Directions for this task: With the images removed, reproduce each entry below word for word.
___ Data excerpts ___
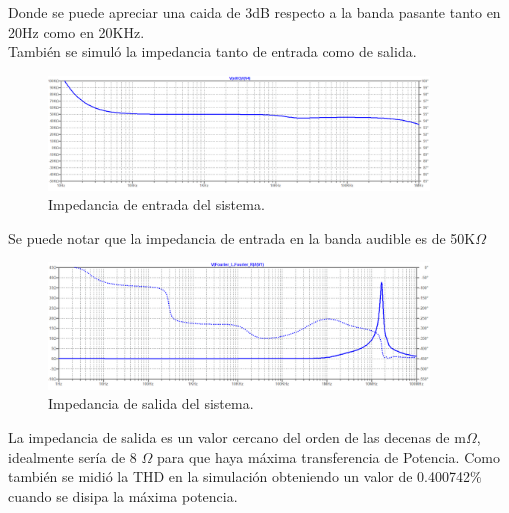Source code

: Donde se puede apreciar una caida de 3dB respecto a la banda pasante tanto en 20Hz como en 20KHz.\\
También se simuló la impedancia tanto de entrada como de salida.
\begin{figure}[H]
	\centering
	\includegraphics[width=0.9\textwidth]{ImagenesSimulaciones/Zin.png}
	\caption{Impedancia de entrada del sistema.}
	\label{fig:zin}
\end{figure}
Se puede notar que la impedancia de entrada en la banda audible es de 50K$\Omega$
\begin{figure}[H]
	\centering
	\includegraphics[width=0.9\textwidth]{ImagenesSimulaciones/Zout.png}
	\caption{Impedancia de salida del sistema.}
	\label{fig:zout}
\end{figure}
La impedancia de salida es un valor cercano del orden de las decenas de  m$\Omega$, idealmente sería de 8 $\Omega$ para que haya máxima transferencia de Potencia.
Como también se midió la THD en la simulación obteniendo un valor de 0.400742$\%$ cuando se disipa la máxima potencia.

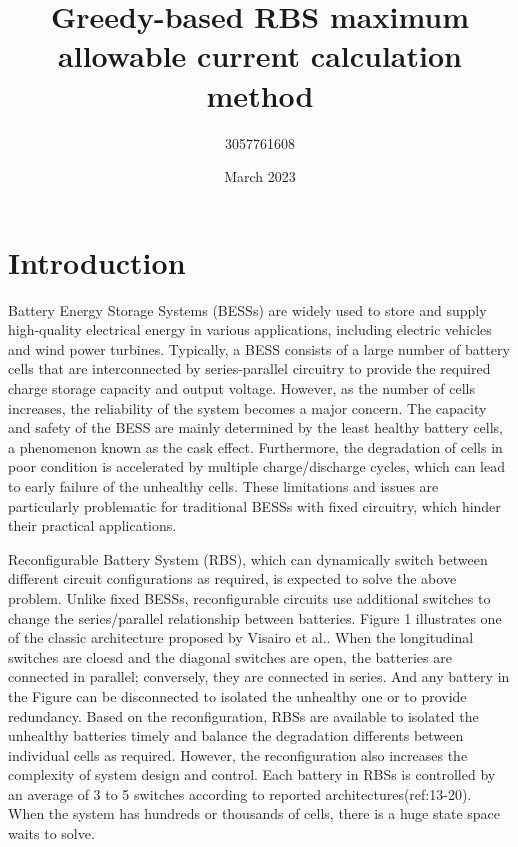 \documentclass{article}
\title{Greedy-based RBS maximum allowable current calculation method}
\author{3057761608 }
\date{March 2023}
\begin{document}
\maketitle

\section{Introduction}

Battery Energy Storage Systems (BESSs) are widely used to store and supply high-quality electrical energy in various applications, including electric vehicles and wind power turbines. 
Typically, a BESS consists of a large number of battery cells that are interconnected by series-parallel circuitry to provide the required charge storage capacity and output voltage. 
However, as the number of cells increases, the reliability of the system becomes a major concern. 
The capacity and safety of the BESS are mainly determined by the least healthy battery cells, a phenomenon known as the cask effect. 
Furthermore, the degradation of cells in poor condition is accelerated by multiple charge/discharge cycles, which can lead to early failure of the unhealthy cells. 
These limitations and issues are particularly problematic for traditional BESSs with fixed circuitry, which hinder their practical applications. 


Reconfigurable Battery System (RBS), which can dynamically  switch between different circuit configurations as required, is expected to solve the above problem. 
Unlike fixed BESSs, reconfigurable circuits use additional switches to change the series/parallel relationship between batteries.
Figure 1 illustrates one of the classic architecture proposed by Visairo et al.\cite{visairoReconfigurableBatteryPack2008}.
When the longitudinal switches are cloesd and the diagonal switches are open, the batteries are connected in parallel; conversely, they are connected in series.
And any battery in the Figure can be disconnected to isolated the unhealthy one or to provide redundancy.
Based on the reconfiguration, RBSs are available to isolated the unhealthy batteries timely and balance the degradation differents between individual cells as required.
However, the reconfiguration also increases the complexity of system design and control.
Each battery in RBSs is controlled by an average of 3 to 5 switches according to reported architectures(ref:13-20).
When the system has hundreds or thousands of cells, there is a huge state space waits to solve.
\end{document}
___
Solution to the problem:
Source code

: Donde se puede apreciar una caida de 3dB respecto a la banda pasante tanto en 20Hz como en 20KHz.\\
También se simuló la impedancia tanto de entrada como de salida.
\begin{figure}[H]
	\centering
	\includegraphics[width=0.9\textwidth]{ImagenesSimulaciones/Zin.png}
	\caption{Impedancia de entrada del sistema.}
	\label{fig:zin}
\end{figure}
Se puede notar que la impedancia de entrada en la banda audible es de 50K$\Omega$
\begin{figure}[H]
	\centering
	\includegraphics[width=0.9\textwidth]{ImagenesSimulaciones/Zout.png}
	\caption{Impedancia de salida del sistema.}
	\label{fig:zout}
\end{figure}
La impedancia de salida es un valor cercano del orden de las decenas de  m$\Omega$, idealmente sería de 8 $\Omega$ para que haya máxima transferencia de Potencia.
Como también se midió la THD en la simulación obteniendo un valor de 0.400742$\%$ cuando se disipa la máxima potencia.

 \documentclass{article}
\title{Greedy-based RBS maximum allowable current calculation method}
\author{3057761608 }
\date{March 2023}
\begin{document}
\maketitle

\section{Introduction}

Battery Energy Storage Systems (BESSs) are widely used to store and supply high-quality electrical energy in various applications, including electric vehicles and wind power turbines. 
Typically, a BESS consists of a large number of battery cells that are interconnected by series-parallel circuitry to provide the required charge storage capacity and output voltage. 
However, as the number of cells increases, the reliability of the system becomes a major concern. 
The capacity and safety of the BESS are mainly determined by the least healthy battery cells, a phenomenon known as the cask effect. 
Furthermore, the degradation of cells in poor condition is accelerated by multiple charge/discharge cycles, which can lead to early failure of the unhealthy cells. 
These limitations and issues are particularly problematic for traditional BESSs with fixed circuitry, which hinder their practical applications. 


Reconfigurable Battery System (RBS), which can dynamically  switch between different circuit configurations as required, is expected to solve the above problem. 
Unlike fixed BESSs, reconfigurable circuits use additional switches to change the series/parallel relationship between batteries.
Figure 1 illustrates one of the classic architecture proposed by Visairo et al.\cite{visairoReconfigurableBatteryPack2008}.
When the longitudinal switches are cloesd and the diagonal switches are open, the batteries are connected in parallel; conversely, they are connected in series.
And any battery in the Figure can be disconnected to isolated the unhealthy one or to provide redundancy.
Based on the reconfiguration, RBSs are available to isolated the unhealthy batteries timely and balance the degradation differents between individual cells as required.
However, the reconfiguration also increases the complexity of system design and control.
Each battery in RBSs is controlled by an average of 3 to 5 switches according to reported architectures(ref:13-20).
When the system has hundreds or thousands of cells, there is a huge state space waits to solve.
\end{document}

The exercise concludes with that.